▶ [YOUR OBJECTIVE]:
Repeat the whole listing, keeping each line as it is.

▶ [DATA FOR ANALYSIS]:
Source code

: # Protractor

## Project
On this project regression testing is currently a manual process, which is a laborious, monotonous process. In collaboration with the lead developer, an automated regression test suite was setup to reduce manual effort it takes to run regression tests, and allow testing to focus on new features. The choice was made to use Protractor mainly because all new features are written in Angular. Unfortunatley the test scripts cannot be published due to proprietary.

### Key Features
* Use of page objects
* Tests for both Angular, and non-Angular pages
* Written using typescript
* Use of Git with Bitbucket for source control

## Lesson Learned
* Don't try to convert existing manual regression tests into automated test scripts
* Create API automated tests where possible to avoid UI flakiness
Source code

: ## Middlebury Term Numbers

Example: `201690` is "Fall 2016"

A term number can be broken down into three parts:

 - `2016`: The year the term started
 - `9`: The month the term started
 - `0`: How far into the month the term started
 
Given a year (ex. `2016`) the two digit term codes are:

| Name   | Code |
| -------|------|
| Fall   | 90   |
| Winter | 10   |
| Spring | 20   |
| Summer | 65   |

▶ [OUTPUT OF THE TASK]:
Source code

: # Protractor

## Project
On this project regression testing is currently a manual process, which is a laborious, monotonous process. In collaboration with the lead developer, an automated regression test suite was setup to reduce manual effort it takes to run regression tests, and allow testing to focus on new features. The choice was made to use Protractor mainly because all new features are written in Angular. Unfortunatley the test scripts cannot be published due to proprietary.

### Key Features
* Use of page objects
* Tests for both Angular, and non-Angular pages
* Written using typescript
* Use of Git with Bitbucket for source control

## Lesson Learned
* Don't try to convert existing manual regression tests into automated test scripts
* Create API automated tests where possible to avoid UI flakiness
Source code

: ## Middlebury Term Numbers

Example: `201690` is "Fall 2016"

A term number can be broken down into three parts:

 - `2016`: The year the term started
 - `9`: The month the term started
 - `0`: How far into the month the term started
 
Given a year (ex. `2016`) the two digit term codes are:

| Name   | Code |
| -------|------|
| Fall   | 90   |
| Winter | 10   |
| Spring | 20   |
| Summer | 65   |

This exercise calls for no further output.